This page contains proposed changes for a future release of ROCm. Read the latest Linux release of ROCm documentation for your production environments.

hipBLASLt clients#

The following client executables are available for use with hipBLASLt:

  • hipblaslt-test

  • hipblaslt-bench

To build these clients, follow the instructions in Building and installing hipBLASLt. After building the hipBLASLt clients, you can find them in the hipBLASLt/build/release/clients/staging directory.

Here is a brief explanation of each hipBLASLt client and how to use it.

hipblaslt-test#

hipblaslt-test is the main GoogleTest-based regression suite for hipBLASLt. All test items must pass.

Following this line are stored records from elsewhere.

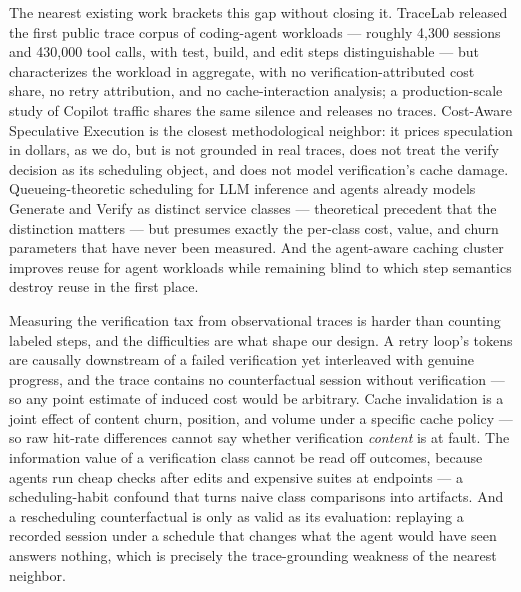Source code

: \documentclass[11pt]{article}
\begin{document}
The nearest existing work brackets this gap without closing it. TraceLab \citep{TraceLab2606} released the first public trace corpus of coding-agent workloads --- roughly 4{,}300 sessions and 430{,}000 tool calls, with test, build, and edit steps distinguishable --- but characterizes the workload in aggregate, with no verification-attributed cost share, no retry attribution, and no cache-interaction analysis; a production-scale study of Copilot traffic \citep{CopilotScale2608} shares the same silence and releases no traces. Cost-Aware Speculative Execution \citep{CostAwareSpec2606} is the closest methodological neighbor: it prices speculation in dollars, as we do, but is not grounded in real traces, does not treat the verify decision as its scheduling object, and does not model verification's cache damage. Queueing-theoretic scheduling for LLM inference and agents \citep{Dai2025Queueing} already models Generate and Verify as distinct service classes --- theoretical precedent that the distinction matters --- but presumes exactly the per-class cost, value, and churn parameters that have never been measured. And the agent-aware caching cluster \citep{Pan2025KVFlow,Irminsul2605} improves reuse for agent workloads while remaining blind to which step semantics destroy reuse in the first place.

Measuring the verification tax from observational traces is harder than counting labeled steps, and the difficulties are what shape our design. A retry loop's tokens are causally downstream of a failed verification yet interleaved with genuine progress, and the trace contains no counterfactual session without verification --- so any point estimate of induced cost would be arbitrary. Cache invalidation is a joint effect of content churn, position, and volume under a specific cache policy --- so raw hit-rate differences cannot say whether verification \emph{content} is at fault. The information value of a verification class cannot be read off outcomes, because agents run cheap checks after edits and expensive suites at endpoints --- a scheduling-habit confound that turns naive class comparisons into artifacts. And a rescheduling counterfactual is only as valid as its evaluation: replaying a recorded session under a schedule that changes what the agent would have seen answers nothing, which is precisely the trace-grounding weakness of the nearest neighbor.
\end{document}
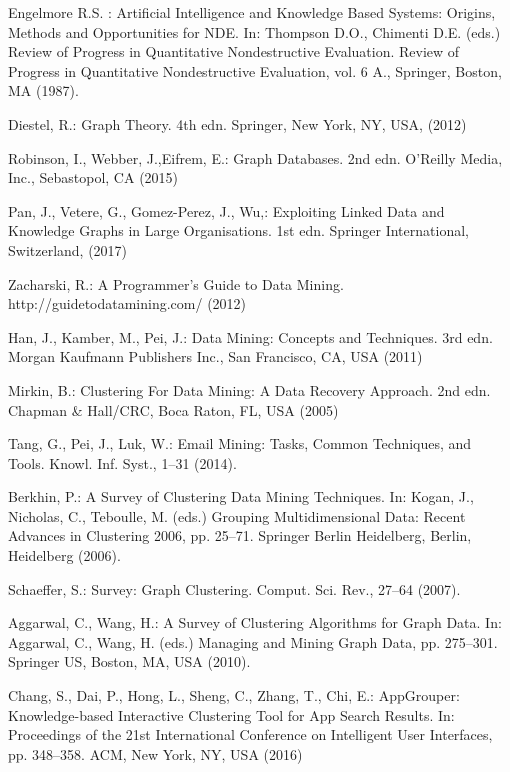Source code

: \documentclass[runningheads]{llncs}
\begin{document}
\begin{thebibliography}{8}
Engelmore R.S.  : Artificial Intelligence and Knowledge Based Systems: Origins, Methods and Opportunities for NDE. In: Thompson D.O., Chimenti D.E. (eds.) Review of Progress in Quantitative Nondestructive Evaluation. Review of Progress in Quantitative Nondestructive Evaluation, vol. 6 A., 
Springer, Boston, MA (1987). 

Diestel, R.: Graph Theory. 4th edn. Springer, New York, NY, USA, (2012)

Robinson, I., Webber, J.,Eifrem, E.: Graph Databases. 2nd edn. O'Reilly Media, Inc., Sebastopol, CA (2015)

Pan, J., Vetere, G., Gomez-Perez, J., Wu,: Exploiting Linked Data and Knowledge Graphs in Large Organisations. 1st edn. Springer International, Switzerland, (2017)

Zacharski, R.: A Programmer's Guide to Data Mining. http://guidetodatamining.com/ (2012)

Han, J., Kamber, M., Pei, J.: Data Mining: Concepts and Techniques. 3rd edn. Morgan Kaufmann Publishers Inc.,
San Francisco, CA, USA (2011)

Mirkin, B.: Clustering For Data Mining: A Data Recovery Approach. 2nd edn. Chapman \& Hall/CRC,
Boca Raton, FL, USA (2005)

Tang, G., Pei, J., Luk, W.: Email Mining: Tasks, Common Techniques, and Tools. Knowl. Inf. Syst., 1--31 (2014). 

Berkhin, P.: A Survey of Clustering Data Mining Techniques. In: Kogan, J., Nicholas, C., Teboulle, M. (eds.) Grouping Multidimensional Data: Recent Advances in Clustering 2006, pp. 25--71.
Springer Berlin Heidelberg, Berlin, Heidelberg (2006). 

Schaeffer, S.: Survey: Graph Clustering. Comput. Sci. Rev., 27--64 (2007). 

Aggarwal, C., Wang, H.: A Survey of Clustering Algorithms for Graph Data. In: Aggarwal, C., Wang, H. (eds.) Managing and Mining Graph Data, pp. 275--301.
Springer US, Boston, MA, USA (2010). 

Chang, S., Dai, P., Hong, L., Sheng, C., Zhang, T., Chi, E.: AppGrouper: Knowledge-based Interactive Clustering Tool for App Search Results. In: Proceedings of the 21st International Conference on Intelligent User Interfaces, pp. 348--358. ACM, New York, NY, USA (2016) 


\end{thebibliography}
\end{document}
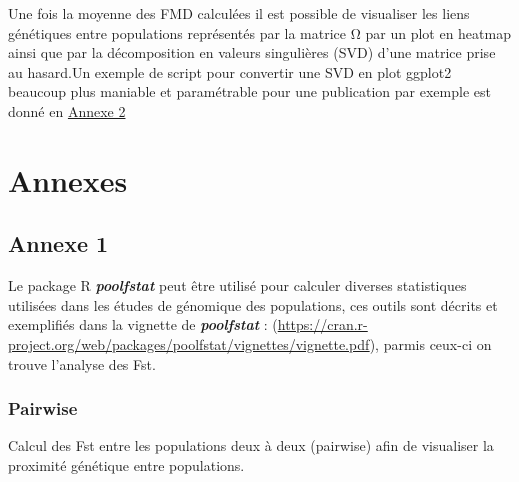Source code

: \documentclass[
  openany]{book}
\theoremstyle{definition}
\theoremstyle{definition}
\theoremstyle{definition}
\theoremstyle{definition}
\theoremstyle{remark}
\begin{document}
Une fois la moyenne des FMD calculées il est possible de visualiser les liens génétiques entre populations représentés par la matrice Ω par un plot en heatmap ainsi que par la décomposition en valeurs singulières (SVD) d'une matrice prise au hasard.Un exemple de script pour convertir une SVD en plot ggplot2 beaucoup plus maniable et paramétrable pour une publication par exemple est donné en \protect\hyperlink{An2}{Annexe 2}

\hypertarget{annexes}{%
\chapter*{Annexes}\label{annexes}}

\hypertarget{An1}{%
\section*{Annexe 1}\label{An1}}

Le package R \textbf{\emph{poolfstat}} peut être utilisé pour calculer diverses statistiques utilisées dans les études de génomique des populations, ces outils sont décrits et exemplifiés dans la vignette de \textbf{\emph{poolfstat}} : (\url{https://cran.r-project.org/web/packages/poolfstat/vignettes/vignette.pdf}), parmis ceux-ci on trouve l'analyse des Fst.

\hypertarget{pairwise}{%
\subsection*{Pairwise}\label{pairwise}}

Calcul des Fst entre les populations deux à deux (pairwise) afin de visualiser la proximité génétique entre populations.
\end{document}
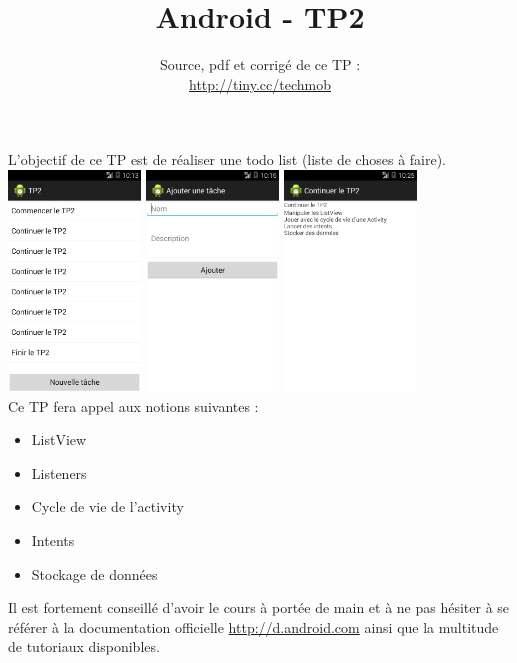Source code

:\documentclass{article}
\title{Android - TP2}
\date{Source, pdf et corrigé de ce TP
:\\ \href{http://tiny.cc/techmob}{http://tiny.cc/techmob}}
\begin{document}
\maketitle
L'objectif de ce TP est de réaliser une todo list (liste de choses à faire).\\
\includegraphics[width=100pt]{img/tp2screen1.png}
\includegraphics[width=100pt]{img/tp2screen2.png}
\includegraphics[width=100pt]{img/tp2screen3.png}\\
Ce TP fera appel aux notions suivantes :
\begin{itemize}
  \item ListView
  \item Listeners
  \item Cycle de vie de l'activity
  \item Intents
  \item Stockage de données
\end{itemize}
Il est fortement conseillé d'avoir le cours à portée de main et à ne pas hésiter
à se référer à la documentation officielle
\href{http://d.android.com}{http://d.android.com} ainsi que la multitude de tutoriaux disponibles.\\
\end{document}
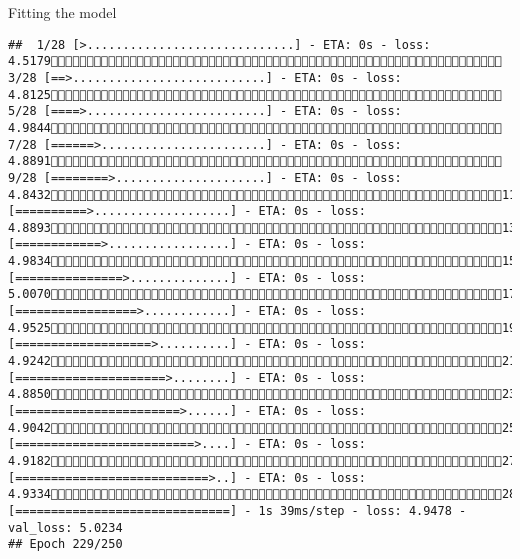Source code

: \documentclass[
  ignorenonframetext,
]{beamer}
\begin{document}
\begin{frame}[fragile]{Fitting the model}
\begin{verbatim}
##  1/28 [>.............................] - ETA: 0s - loss: 4.5179 3/28 [==>...........................] - ETA: 0s - loss: 4.8125 5/28 [====>.........................] - ETA: 0s - loss: 4.9844 7/28 [======>.......................] - ETA: 0s - loss: 4.8891 9/28 [========>.....................] - ETA: 0s - loss: 4.843211/28 [==========>...................] - ETA: 0s - loss: 4.889313/28 [============>.................] - ETA: 0s - loss: 4.983415/28 [===============>..............] - ETA: 0s - loss: 5.007017/28 [=================>............] - ETA: 0s - loss: 4.952519/28 [===================>..........] - ETA: 0s - loss: 4.924221/28 [=====================>........] - ETA: 0s - loss: 4.885023/28 [=======================>......] - ETA: 0s - loss: 4.904225/28 [=========================>....] - ETA: 0s - loss: 4.918227/28 [===========================>..] - ETA: 0s - loss: 4.933428/28 [==============================] - 1s 39ms/step - loss: 4.9478 - val_loss: 5.0234
## Epoch 229/250

\end{verbatim}
\end{frame}
\end{document}
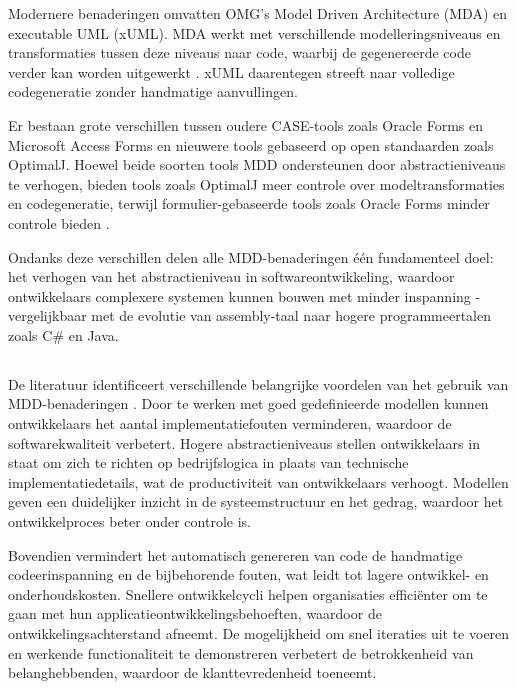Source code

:Modernere benaderingen omvatten OMG's Model Driven Architecture (MDA) en executable UML (xUML). MDA werkt met verschillende modelleringsniveaus en transformaties tussen deze niveaus naar code, waarbij de gegenereerde code verder kan worden uitgewerkt \autocite{Soley2000}. xUML daarentegen streeft naar volledige codegeneratie zonder handmatige aanvullingen.

Er bestaan grote verschillen tussen oudere CASE-tools zoals Oracle Forms en Microsoft Access Forms en nieuwere tools gebaseerd op open standaarden zoals OptimalJ. Hoewel beide soorten tools MDD ondersteunen door abstractieniveaus te verhogen, bieden tools zoals OptimalJ meer controle over modeltransformaties en codegeneratie, terwijl formulier-gebaseerde tools zoals Oracle Forms minder controle bieden \autocite{Henkel2010}.

Ondanks deze verschillen delen alle MDD-benaderingen één fundamenteel doel: het verhogen van het abstractieniveau in softwareontwikkeling, waardoor ontwikkelaars complexere systemen kunnen bouwen met minder inspanning - vergelijkbaar met de evolutie van assembly-taal naar hogere programmeertalen zoals C\# en Java.


\subsection{}%
De literatuur identificeert verschillende belangrijke voordelen van het gebruik van MDD-benaderingen \autocite{Soley2000}. Door te werken met goed gedefinieerde modellen kunnen ontwikkelaars het aantal implementatiefouten verminderen, waardoor de softwarekwaliteit verbetert. Hogere abstractieniveaus stellen ontwikkelaars in staat om zich te richten op bedrijfslogica in plaats van technische implementatiedetails, wat de productiviteit van ontwikkelaars verhoogt. Modellen geven een duidelijker inzicht in de systeemstructuur en het gedrag, waardoor het ontwikkelproces beter onder controle is.

Bovendien vermindert het automatisch genereren van code de handmatige codeerinspanning en de bijbehorende fouten, wat leidt tot lagere ontwikkel- en onderhoudskosten. Snellere ontwikkelcycli helpen organisaties efficiënter om te gaan met hun applicatieontwikkelingsbehoeften, waardoor de ontwikkelingsachterstand afneemt. De mogelijkheid om snel iteraties uit te voeren en werkende functionaliteit te demonstreren verbetert de betrokkenheid van belanghebbenden, waardoor de klanttevredenheid toeneemt.

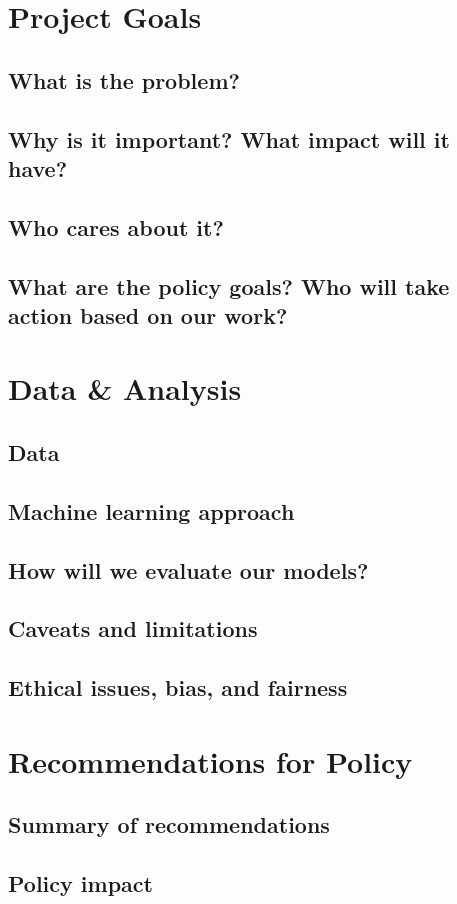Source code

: \section{Project Goals}
\subsection{What is the problem?}
\subsection{Why is it important? What impact will it have?}
\subsection{Who cares about it?}
\subsection{What are the policy goals? Who will take action based on our work?}

\section{Data \& Analysis}
\subsection{Data}
\subsection{Machine learning approach}
\subsection{How will we evaluate our models?}
\subsection{Caveats and limitations}
\subsection{Ethical issues, bias, and fairness}

\section{Recommendations for Policy}
\subsection{Summary of recommendations}
\subsection{Policy impact}
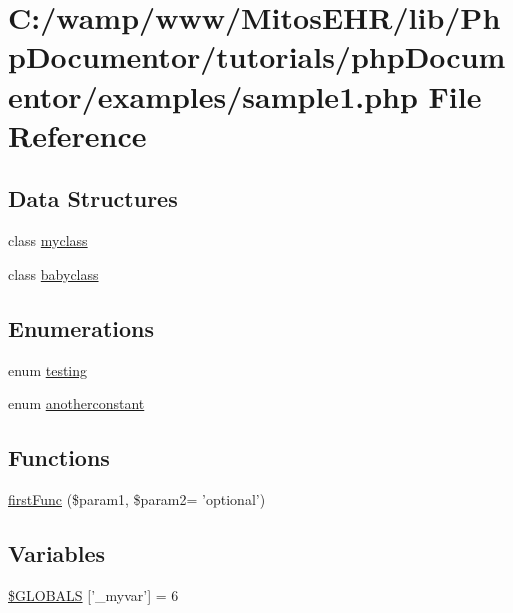\hypertarget{sample1_8php}{\section{\-C\-:/wamp/www/\-Mitos\-E\-H\-R/lib/\-Php\-Documentor/tutorials/php\-Documentor/examples/sample1.php \-File \-Reference}
\label{sample1_8php}
}
\subsection*{\-Data \-Structures}
\begin{DoxyCompactItemize}
\item 
class \hyperlink{classmyclass}{myclass}
\item 
class \hyperlink{classbabyclass}{babyclass}
\end{DoxyCompactItemize}
\subsection*{\-Enumerations}
\begin{DoxyCompactItemize}
\item 
enum \hyperlink{sample1_8php_ac82209ce53117ea2ba2b79898a0ee1ac}{testing} 
\item 
enum \hyperlink{sample1_8php_a17394f69f82ef325519c9b555be51022}{anotherconstant} 
\end{DoxyCompactItemize}
\subsection*{\-Functions}
\begin{DoxyCompactItemize}
\item 
\hyperlink{sample1_8php_a940871f540cce07fe3de81b5b43dc8df}{first\-Func} (\$param1, \$param2= 'optional')
\end{DoxyCompactItemize}
\subsection*{\-Variables}
\begin{DoxyCompactItemize}
\item 
\hyperlink{sample1_8php_af57fd0dc3f93457714d80dc8f32477a3}{\$\-G\-L\-O\-B\-A\-L\-S} \mbox{[}'\-\_\-myvar'\mbox{]} = 6
\end{DoxyCompactItemize}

To run the full selection of test items, use this command:

./hipblaslt-test

To run a partial subsection of the test items using a filter, run this command:

./hipblaslt-test --gtest_filter=<test pattern>

For a “quick”-level demo test, use the following command:

./hipblaslt-test --gtest_filter=*quick*

hipblaslt-bench#

hipblaslt-bench measures the performance and verifies the correctness of the hipBLASLt functions. It includes a command line interface for ease of use.

For example, to run fp32 GEMM with validation, use this command:

./hipblaslt-bench --precision f32_r -v
transA,transB,M,N,K,alpha,lda,stride_a,beta,ldb,stride_b,ldc,stride_c,ldd,stride_d,d_type,compute_type,activation_type,bias_vector,hipblaslt-Gflops,us
N,N,128,128,128,1,128,16384,0,128,16384,128,16384,128,16384,f32_r,f32_r,none,0, 415.278, 10.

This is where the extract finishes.